Make a budget. When you actually know how much you spend, it is much easier to make a budget. Budgets are an essential discipline if you are serious about being a master of your money.
Stick to your budget. Every month, review the prior month's spending and compare it to your budget. After a few months, this will cease being torture and can become an effective planning and support tool.
Have some money fun. If budgeting is all drudgery, you will wind up in a money prison and that's a bad place to be. So, set aside money to have some good times. Building in such rewards can provide the incentive to stick with your budget.
Check vendor, credit card, and banking fees. Look carefully for new fees and interest charges. Financial companies are always looking for ways to pick up more consumer revenue. Make sure it's not at your expense. Consider using online tools to automate monthly bill payments, particularly for utilities and other "must pay" accounts. If you have a credit card that offers rebates on purchases, see if you can use it to pay other vendors' bills. Before doing so, make sure the vendor doesn't slap you with its own fee for paying with a credit card.
Review insurance terms and rates. In many households, insurance is a large percentage of spending.

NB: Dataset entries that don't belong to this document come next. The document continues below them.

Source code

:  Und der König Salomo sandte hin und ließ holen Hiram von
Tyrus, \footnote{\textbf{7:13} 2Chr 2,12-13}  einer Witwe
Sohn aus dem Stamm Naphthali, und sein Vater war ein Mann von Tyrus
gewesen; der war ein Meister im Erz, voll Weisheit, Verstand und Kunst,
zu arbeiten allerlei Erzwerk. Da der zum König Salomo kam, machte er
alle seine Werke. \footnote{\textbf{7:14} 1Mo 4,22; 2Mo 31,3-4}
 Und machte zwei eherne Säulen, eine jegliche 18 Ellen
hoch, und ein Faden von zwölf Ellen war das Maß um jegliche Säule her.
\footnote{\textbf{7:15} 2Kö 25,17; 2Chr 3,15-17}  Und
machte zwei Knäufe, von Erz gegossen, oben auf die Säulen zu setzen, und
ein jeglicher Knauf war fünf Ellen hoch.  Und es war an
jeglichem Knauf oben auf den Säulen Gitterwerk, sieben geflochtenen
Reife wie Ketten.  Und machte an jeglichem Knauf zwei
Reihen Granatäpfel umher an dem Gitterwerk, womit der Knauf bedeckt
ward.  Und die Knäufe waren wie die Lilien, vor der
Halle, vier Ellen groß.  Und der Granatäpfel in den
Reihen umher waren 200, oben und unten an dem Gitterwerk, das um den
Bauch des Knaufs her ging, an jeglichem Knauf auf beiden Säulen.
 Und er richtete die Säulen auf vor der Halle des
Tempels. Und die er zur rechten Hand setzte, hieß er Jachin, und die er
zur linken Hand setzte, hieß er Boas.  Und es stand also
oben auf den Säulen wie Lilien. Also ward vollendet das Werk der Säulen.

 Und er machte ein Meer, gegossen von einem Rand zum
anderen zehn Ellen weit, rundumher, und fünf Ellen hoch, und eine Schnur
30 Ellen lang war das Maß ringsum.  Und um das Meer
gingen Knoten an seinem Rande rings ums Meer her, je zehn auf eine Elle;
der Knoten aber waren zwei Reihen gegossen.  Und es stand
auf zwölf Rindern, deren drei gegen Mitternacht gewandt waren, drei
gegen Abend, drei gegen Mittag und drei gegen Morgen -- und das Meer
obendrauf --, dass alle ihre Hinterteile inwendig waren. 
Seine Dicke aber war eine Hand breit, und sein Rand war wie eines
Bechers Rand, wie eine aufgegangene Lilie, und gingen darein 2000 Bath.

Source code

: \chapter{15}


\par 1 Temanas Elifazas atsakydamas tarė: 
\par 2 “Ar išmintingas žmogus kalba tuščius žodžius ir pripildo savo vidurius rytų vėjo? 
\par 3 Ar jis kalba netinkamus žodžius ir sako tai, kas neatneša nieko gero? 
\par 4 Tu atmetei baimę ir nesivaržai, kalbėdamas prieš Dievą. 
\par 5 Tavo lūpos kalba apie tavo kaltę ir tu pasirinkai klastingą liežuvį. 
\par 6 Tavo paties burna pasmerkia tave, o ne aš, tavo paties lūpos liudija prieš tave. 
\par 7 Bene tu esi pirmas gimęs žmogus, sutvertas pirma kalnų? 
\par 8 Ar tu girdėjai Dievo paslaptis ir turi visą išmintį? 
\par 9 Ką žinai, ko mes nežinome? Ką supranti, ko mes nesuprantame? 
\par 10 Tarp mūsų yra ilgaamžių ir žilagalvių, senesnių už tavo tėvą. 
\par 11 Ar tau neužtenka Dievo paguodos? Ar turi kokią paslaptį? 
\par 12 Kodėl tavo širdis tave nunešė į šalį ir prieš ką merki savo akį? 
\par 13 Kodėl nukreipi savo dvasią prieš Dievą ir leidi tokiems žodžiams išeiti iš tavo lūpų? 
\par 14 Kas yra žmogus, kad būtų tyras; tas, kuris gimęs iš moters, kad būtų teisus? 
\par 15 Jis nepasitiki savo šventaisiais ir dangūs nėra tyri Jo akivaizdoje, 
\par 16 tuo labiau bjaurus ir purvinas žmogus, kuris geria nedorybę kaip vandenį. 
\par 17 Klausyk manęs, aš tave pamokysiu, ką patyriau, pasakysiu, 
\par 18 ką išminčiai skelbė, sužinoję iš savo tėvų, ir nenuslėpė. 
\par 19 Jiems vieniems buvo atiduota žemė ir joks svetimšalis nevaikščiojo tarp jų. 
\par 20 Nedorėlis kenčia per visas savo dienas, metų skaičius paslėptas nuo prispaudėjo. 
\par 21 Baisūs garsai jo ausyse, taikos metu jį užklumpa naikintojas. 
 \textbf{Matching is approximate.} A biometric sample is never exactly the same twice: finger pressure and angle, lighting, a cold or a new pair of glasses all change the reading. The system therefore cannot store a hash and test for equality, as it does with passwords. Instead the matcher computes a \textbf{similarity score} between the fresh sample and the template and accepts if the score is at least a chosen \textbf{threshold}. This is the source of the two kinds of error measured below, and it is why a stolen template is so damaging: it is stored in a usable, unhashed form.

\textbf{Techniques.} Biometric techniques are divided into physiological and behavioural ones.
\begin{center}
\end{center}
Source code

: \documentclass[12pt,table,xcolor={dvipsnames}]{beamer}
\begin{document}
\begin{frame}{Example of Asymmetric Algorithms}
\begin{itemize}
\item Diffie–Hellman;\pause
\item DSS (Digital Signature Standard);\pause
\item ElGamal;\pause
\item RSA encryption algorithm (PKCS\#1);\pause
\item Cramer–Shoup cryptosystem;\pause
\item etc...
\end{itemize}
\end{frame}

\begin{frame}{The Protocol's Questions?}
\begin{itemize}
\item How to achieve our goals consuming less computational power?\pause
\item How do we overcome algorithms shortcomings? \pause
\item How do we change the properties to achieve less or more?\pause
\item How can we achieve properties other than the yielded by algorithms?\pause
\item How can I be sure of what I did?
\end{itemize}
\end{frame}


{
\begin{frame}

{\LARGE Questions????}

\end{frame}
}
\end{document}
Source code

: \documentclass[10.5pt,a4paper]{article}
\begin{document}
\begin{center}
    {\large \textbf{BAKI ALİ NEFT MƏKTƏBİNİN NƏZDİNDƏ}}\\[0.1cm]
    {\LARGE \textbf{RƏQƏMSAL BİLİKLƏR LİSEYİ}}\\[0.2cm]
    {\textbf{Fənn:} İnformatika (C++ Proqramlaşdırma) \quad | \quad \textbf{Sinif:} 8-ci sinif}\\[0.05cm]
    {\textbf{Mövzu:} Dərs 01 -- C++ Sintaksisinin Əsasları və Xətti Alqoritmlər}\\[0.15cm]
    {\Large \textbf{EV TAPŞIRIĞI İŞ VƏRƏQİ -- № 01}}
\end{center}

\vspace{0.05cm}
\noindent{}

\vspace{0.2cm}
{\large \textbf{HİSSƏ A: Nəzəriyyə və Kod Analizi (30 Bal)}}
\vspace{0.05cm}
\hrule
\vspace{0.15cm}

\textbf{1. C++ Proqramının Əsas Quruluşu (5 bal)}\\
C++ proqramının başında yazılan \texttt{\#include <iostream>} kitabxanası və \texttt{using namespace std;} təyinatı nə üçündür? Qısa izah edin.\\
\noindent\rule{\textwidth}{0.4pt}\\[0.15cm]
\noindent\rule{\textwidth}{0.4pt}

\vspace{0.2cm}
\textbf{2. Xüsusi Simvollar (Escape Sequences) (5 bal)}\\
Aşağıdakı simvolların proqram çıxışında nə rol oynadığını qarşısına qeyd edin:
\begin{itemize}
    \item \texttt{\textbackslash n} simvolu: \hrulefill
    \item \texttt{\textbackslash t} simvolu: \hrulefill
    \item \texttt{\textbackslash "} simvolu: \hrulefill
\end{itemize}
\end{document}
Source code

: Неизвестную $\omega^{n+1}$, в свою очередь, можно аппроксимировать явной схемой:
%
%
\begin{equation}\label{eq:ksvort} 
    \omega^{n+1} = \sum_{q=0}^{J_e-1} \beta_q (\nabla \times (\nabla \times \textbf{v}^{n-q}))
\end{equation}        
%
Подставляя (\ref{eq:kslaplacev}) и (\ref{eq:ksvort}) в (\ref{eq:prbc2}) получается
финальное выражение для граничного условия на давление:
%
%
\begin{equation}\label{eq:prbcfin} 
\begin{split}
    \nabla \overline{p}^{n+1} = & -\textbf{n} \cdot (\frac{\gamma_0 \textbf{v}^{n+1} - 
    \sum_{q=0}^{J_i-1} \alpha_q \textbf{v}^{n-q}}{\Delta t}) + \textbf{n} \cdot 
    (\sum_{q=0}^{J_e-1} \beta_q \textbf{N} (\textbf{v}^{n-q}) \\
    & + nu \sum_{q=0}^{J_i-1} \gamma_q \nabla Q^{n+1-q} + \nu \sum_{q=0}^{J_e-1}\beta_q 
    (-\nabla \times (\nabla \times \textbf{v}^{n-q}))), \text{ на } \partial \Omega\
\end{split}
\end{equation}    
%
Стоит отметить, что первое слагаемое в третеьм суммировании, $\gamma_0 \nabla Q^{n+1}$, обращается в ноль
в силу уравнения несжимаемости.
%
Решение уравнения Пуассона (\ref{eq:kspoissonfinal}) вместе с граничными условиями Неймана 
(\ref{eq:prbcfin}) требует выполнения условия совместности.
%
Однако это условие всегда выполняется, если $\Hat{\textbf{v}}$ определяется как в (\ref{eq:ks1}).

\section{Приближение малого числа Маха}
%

As we, and our possessions, get older, our insurance needs might change. Is the deductible on your auto's collision coverage still the right call as your vehicle's value declines? Is your home insurance providing you more protection than you need given declining property values? Do you still need as much life insurance or is it time to use those premium dollars for another purpose? Even if your insurance coverage is perfectly aligned with your needs, you should shop for better rates at least once a year. The carrier that provided you the best deal 10 years ago may no longer be the best choice.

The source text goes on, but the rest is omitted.